If you want to check the protocol version of your unit, it is displayed in INAV's 7.0.0+ status cli command. INAV 8.0.0 will warn you if your GPS is too old. GPS: HW Version: Unknown Proto: 0.00 Baud: 115200 (UBLOX Proto >= 15.0 required)
M8, M9 and M10 GPS are the most common units in use today, are readly available and have similar capabilities. Mantaining and testing GPS changes across this many UBLOX versions is a challenge and takes a lot of time. Removing the support for older devices will simplify code.
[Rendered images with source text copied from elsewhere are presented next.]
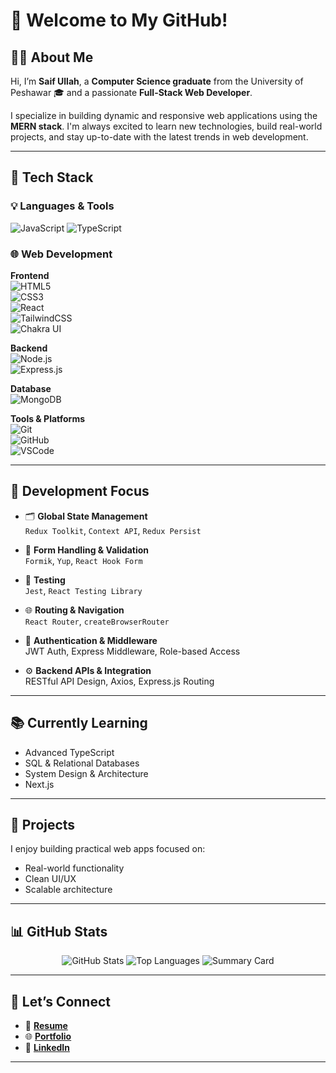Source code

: # 👋 Welcome to My GitHub!

## 👨‍💻 About Me

Hi, I’m **Saif Ullah**, a **Computer Science graduate** from the University of Peshawar 🎓 and a passionate **Full-Stack Web Developer**.

I specialize in building dynamic and responsive web applications using the **MERN stack**. I'm always excited to learn new technologies, build real-world projects, and stay up-to-date with the latest trends in web development.

---

## 🚀 Tech Stack

### 💡 Languages & Tools
![JavaScript](https://img.shields.io/badge/JavaScript-F7DF1E?style=for-the-badge&logo=javascript&logoColor=black)
![TypeScript](https://img.shields.io/badge/TypeScript-3178C6?style=for-the-badge&logo=typescript&logoColor=white)

### 🌐 Web Development

**Frontend**  
![HTML5](https://img.shields.io/badge/HTML5-E34F26?style=for-the-badge&logo=html5&logoColor=white)  
![CSS3](https://img.shields.io/badge/CSS3-1572B6?style=for-the-badge&logo=css3&logoColor=white)  
![React](https://img.shields.io/badge/React-20232A?style=for-the-badge&logo=react&logoColor=61DAFB)  
![TailwindCSS](https://img.shields.io/badge/Tailwind_CSS-38B2AC?style=for-the-badge&logo=tailwind-css&logoColor=white)  
![Chakra UI](https://img.shields.io/badge/Chakra_UI-319795?style=for-the-badge&logo=chakra-ui&logoColor=white)

**Backend**  
![Node.js](https://img.shields.io/badge/Node.js-339933?style=for-the-badge&logo=node.js&logoColor=white)  
![Express.js](https://img.shields.io/badge/Express.js-000000?style=for-the-badge&logo=express&logoColor=white)

**Database**  
![MongoDB](https://img.shields.io/badge/MongoDB-4EA94B?style=for-the-badge&logo=mongodb&logoColor=white)

**Tools & Platforms**  
![Git](https://img.shields.io/badge/Git-F05032?style=for-the-badge&logo=git&logoColor=white)  
![GitHub](https://img.shields.io/badge/GitHub-181717?style=for-the-badge&logo=github&logoColor=white)  
![VSCode](https://img.shields.io/badge/VS_Code-007ACC?style=for-the-badge&logo=visual-studio-code&logoColor=white)

---

## 🧠 Development Focus

- 🗂️ **Global State Management**  
  `Redux Toolkit`, `Context API`, `Redux Persist`

- 📄 **Form Handling & Validation**  
  `Formik`, `Yup`, `React Hook Form`

- 🧪 **Testing**  
  `Jest`, `React Testing Library`

- 🌐 **Routing & Navigation**  
  `React Router`, `createBrowserRouter`

- 🧾 **Authentication & Middleware**  
  JWT Auth, Express Middleware, Role-based Access

- ⚙️ **Backend APIs & Integration**  
  RESTful API Design, Axios, Express.js Routing

---

## 📚 Currently Learning

- Advanced TypeScript
- SQL & Relational Databases
- System Design & Architecture
- Next.js

---

## 📁 Projects

I enjoy building practical web apps focused on:
- Real-world functionality
- Clean UI/UX
- Scalable architecture



---

## 📊 GitHub Stats

<div align="center">

<!-- GitHub Stats -->
<img src="https://github-readme-stats.vercel.app/api?username=Saifullah-Afridi&show_icons=true&theme=react&hide_border=true" alt="GitHub Stats" />

<!-- Top Languages (workaround) -->
<img src="https://github-readme-stats.vercel.app/api/top-langs/?username=Saifullah-Afridi&layout=compact&theme=react&hide_border=true&hide=cpp,c&langs_count=5" alt="Top Languages" />

<!-- Profile Summary Card -->
<img src="https://github-profile-summary-cards.vercel.app/api/cards/profile-details?username=Saifullah-Afridi&theme=github_dark" alt="Summary Card" />

</div>

---


## 🔗 Let’s Connect

- 📄 [**Resume**](#) <!-- Replace # with your actual resume link -->
- 🌐 [**Portfolio**](#) <!-- Replace # with your actual portfolio link -->
- 💼 [**LinkedIn**](https://www.linkedin.com/in/saif-ullah-afridi-4330671b0/)

---


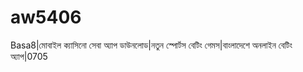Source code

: # aw5406
Basa8|মোবাইল ক্যাসিনো সেবা অ্যাপ ডাউনলোড|নতুন স্পোর্টস বেটিং গেমস|বাংলাদেশে অনলাইন বেটিং অ্যাপ|0705  
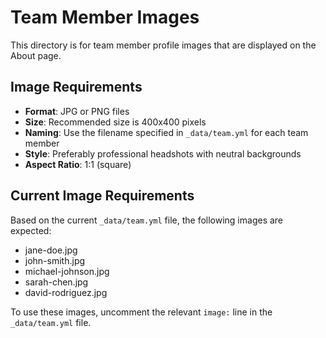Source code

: # Team Member Images

This directory is for team member profile images that are displayed on the About page.

## Image Requirements

- **Format**: JPG or PNG files
- **Size**: Recommended size is 400x400 pixels
- **Naming**: Use the filename specified in `_data/team.yml` for each team member
- **Style**: Preferably professional headshots with neutral backgrounds
- **Aspect Ratio**: 1:1 (square)

## Current Image Requirements

Based on the current `_data/team.yml` file, the following images are expected:

- jane-doe.jpg
- john-smith.jpg
- michael-johnson.jpg
- sarah-chen.jpg
- david-rodriguez.jpg

To use these images, uncomment the relevant `image:` line in the `_data/team.yml` file.
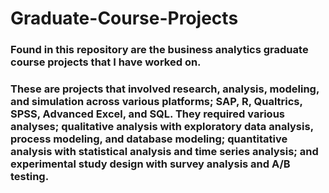 # Graduate-Course-Projects
### Found in this repository are the business analytics graduate course projects that I have worked on. 

### These are projects that involved research, analysis,  modeling, and simulation across various platforms; SAP, R, Qualtrics, SPSS, Advanced Excel, and SQL. They required various analyses; qualitative analysis with exploratory data analysis, process modeling, and database modeling; quantitative analysis with statistical analysis and time series analysis; and experimental study design with survey analysis and A/B testing.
The most important component that easily enables many of INAV's navigation features is a global navigation satellite system receiver, or GNSS/GPS receiver. Use of a GNSS receiver produces spatial parameters of the aircraft such as speed, altitude, and location. These parameters can be displayed in the OSD for navigation enhanced operation.
Optical Flow/Lidar​
These sensors use a small camera or laser producing device to measure distance from the ground. Optical flow sensors typically have a lesser measuring range than lidar, but both function to help in automated navigation modes such as RTL. INAV supports both optical flow and lidar sensors such as the MicoAir MTF-01 via a UART using a MSP connection.
Airspeed Sensor​
Also known as a pitot tube, this sensor measures fluid flow in aircraft to determine its airspeed. Unlike the GPS speed, airspeed tells us the amount of air flowing over its wings, which is often less than or greater than the aircraft's ground speed.